Еще не зная толком, какой ценой досталась победа.
Оставил поле боя, говорят о человеке, справившем труса. Он же почти бессознательно оставил поле п о с л е боя — место, зрелище, наверное, еще более страшное, если не учитывать одного обстоятельства: на э т о м поле тебя уже не убьют.
Ему нестерпимо хотелось спуститься к протекавшей рядом реке и напиться. И плеснуть водой в горячее, потное, впитавшее, кажется, всю окружавшую его грязь и гарь лицо. Лицо, ставшее чужим — от грязи, от гари, от срывавшегося с губ чужого крика. Перевести дух. Очнуться. Прийти в себя, ибо не только лицо, он весь казался себе чужим.
Он уже спустился почти к самой воде, когда заметил в речке, недалеко от берега, своего солдата: когда только тот успел опередить его, командира? Разувшись, оставив сапоги с портянками на песке и задрав штаны, стоял тот по колено в воде и палкой подтягивал к себе плывущие, вздувшиеся трупы немцев. Оглохший, зачумленный лейтенант не сразу понял смысл этого уженья. Дошло лишь когда увидел, как тот, нагнувшись, деловито разжимает утопленнику челюсти и внимательно заглядывает в рот.
Лейтенант задохнулся от юношеской ярости. Рванулся не раздеваясь в воду, движимый очевидной необходимостью ударить, придушить, уничтожить мародера, но успел только поравняться с ним, как его начало рвать. Как рвало лейтенанта! И пот, и грязь, и гарь, и кровь, и, казалось, самые кишки его вот-вот поплывут рядом с этими мерзкими трупами… И юность… Солдат с испуганной жалостью смотрел на него.
…Свой рассказ комбат заканчивал уже не сидя за чаем, а тяжело расхаживая по кабинету. Помещение штаба части, как и казарма, тоже было сборно-щитовым, легким, временным, перепончатым и жалобно скрипело под его шагами.

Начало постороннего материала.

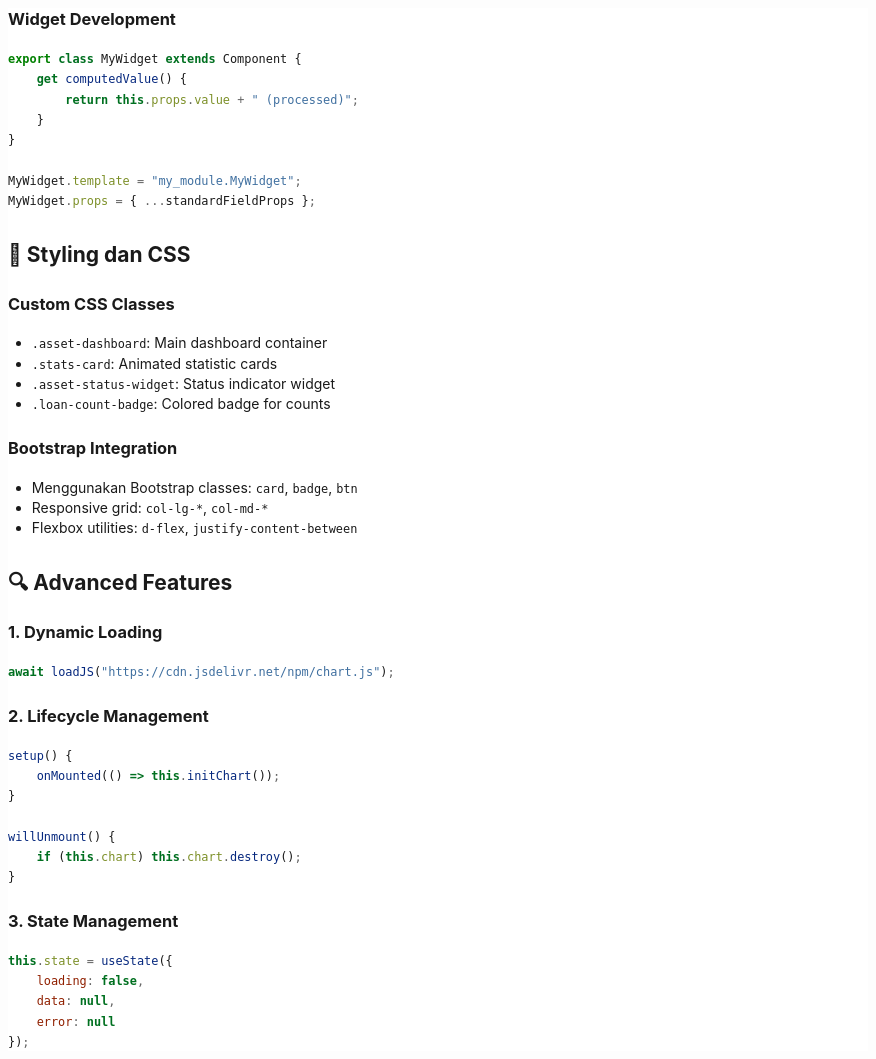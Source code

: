 ### Widget Development
```javascript
export class MyWidget extends Component {
    get computedValue() {
        return this.props.value + " (processed)";
    }
}

MyWidget.template = "my_module.MyWidget";
MyWidget.props = { ...standardFieldProps };
```

## 🎨 Styling dan CSS

### Custom CSS Classes
- `.asset-dashboard`: Main dashboard container
- `.stats-card`: Animated statistic cards
- `.asset-status-widget`: Status indicator widget
- `.loan-count-badge`: Colored badge for counts

### Bootstrap Integration
- Menggunakan Bootstrap classes: `card`, `badge`, `btn`
- Responsive grid: `col-lg-*`, `col-md-*`
- Flexbox utilities: `d-flex`, `justify-content-between`

## 🔍 Advanced Features

### 1. Dynamic Loading
```javascript
await loadJS("https://cdn.jsdelivr.net/npm/chart.js");
```

### 2. Lifecycle Management
```javascript
setup() {
    onMounted(() => this.initChart());
}

willUnmount() {
    if (this.chart) this.chart.destroy();
}
```

### 3. State Management
```javascript
this.state = useState({
    loading: false,
    data: null,
    error: null
});
```
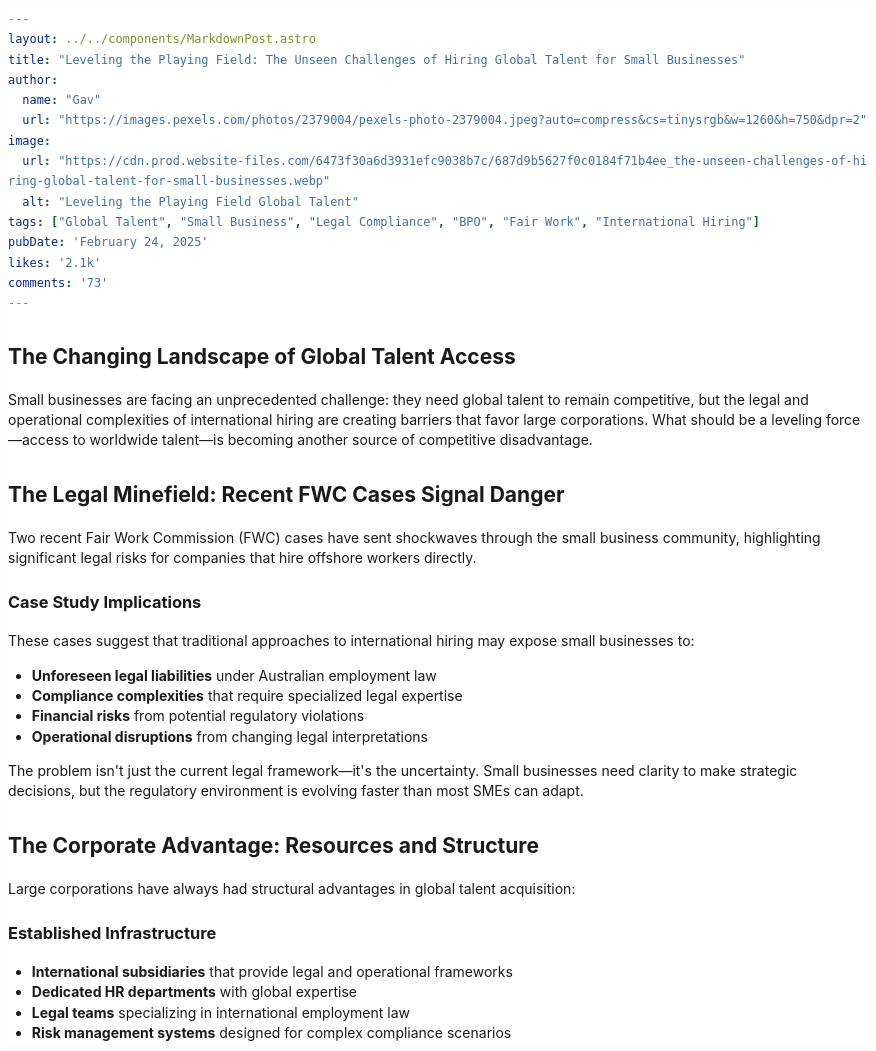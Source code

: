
 ```yaml
---
layout: ../../components/MarkdownPost.astro
title: "Leveling the Playing Field: The Unseen Challenges of Hiring Global Talent for Small Businesses"
author: 
  name: "Gav"
  url: "https://images.pexels.com/photos/2379004/pexels-photo-2379004.jpeg?auto=compress&cs=tinysrgb&w=1260&h=750&dpr=2"
image:
  url: "https://cdn.prod.website-files.com/6473f30a6d3931efc9038b7c/687d9b5627f0c0184f71b4ee_the-unseen-challenges-of-hiring-global-talent-for-small-businesses.webp"
  alt: "Leveling the Playing Field Global Talent"
tags: ["Global Talent", "Small Business", "Legal Compliance", "BPO", "Fair Work", "International Hiring"]
pubDate: 'February 24, 2025'
likes: '2.1k'
comments: '73'
---
```


## The Changing Landscape of Global Talent Access

Small businesses are facing an unprecedented challenge: they need global talent to remain competitive, but the legal and operational complexities of international hiring are creating barriers that favor large corporations. What should be a leveling force—access to worldwide talent—is becoming another source of competitive disadvantage.

## The Legal Minefield: Recent FWC Cases Signal Danger

Two recent Fair Work Commission (FWC) cases have sent shockwaves through the small business community, highlighting significant legal risks for companies that hire offshore workers directly.

### Case Study Implications

These cases suggest that traditional approaches to international hiring may expose small businesses to:
- **Unforeseen legal liabilities** under Australian employment law
- **Compliance complexities** that require specialized legal expertise
- **Financial risks** from potential regulatory violations
- **Operational disruptions** from changing legal interpretations

The problem isn't just the current legal framework—it's the uncertainty. Small businesses need clarity to make strategic decisions, but the regulatory environment is evolving faster than most SMEs can adapt.

## The Corporate Advantage: Resources and Structure

Large corporations have always had structural advantages in global talent acquisition:

### Established Infrastructure
- **International subsidiaries** that provide legal and operational frameworks
- **Dedicated HR departments** with global expertise
- **Legal teams** specializing in international employment law
- **Risk management systems** designed for complex compliance scenarios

Каждый раз, когда тебе доводилось видеть подполковника Каретникова суровым, гневливым, угрюмым, ты вспоминал худенького, истерзанного лейтенанта из его рассказа. Тоже открытие войны — у каждого свое.
— И что же, один будешь красить? — спросил подполковник.
— Нет. Поговорю с ребятами, желающие наверняка будут.
При слове «ребята» он поморщился — не любил цивильных атавизмов и не поощрял их в «военнослужащих».
— Ну, это другое дело. Только так: не больше десяти человек и можете трудиться сегодня, завтра и захватите третье мая. Четвертого быть на рабочих местах!
— Есть! Разрешите идти?
— Разрешаю.
Козырнул ты лихо, с удовольствием, весьма недурно сделал «кру-гом!» и даже каблуками щелкнул, выжав все возможное из кирзовых, нестроевых сапог, — знал, что комбату это понравится.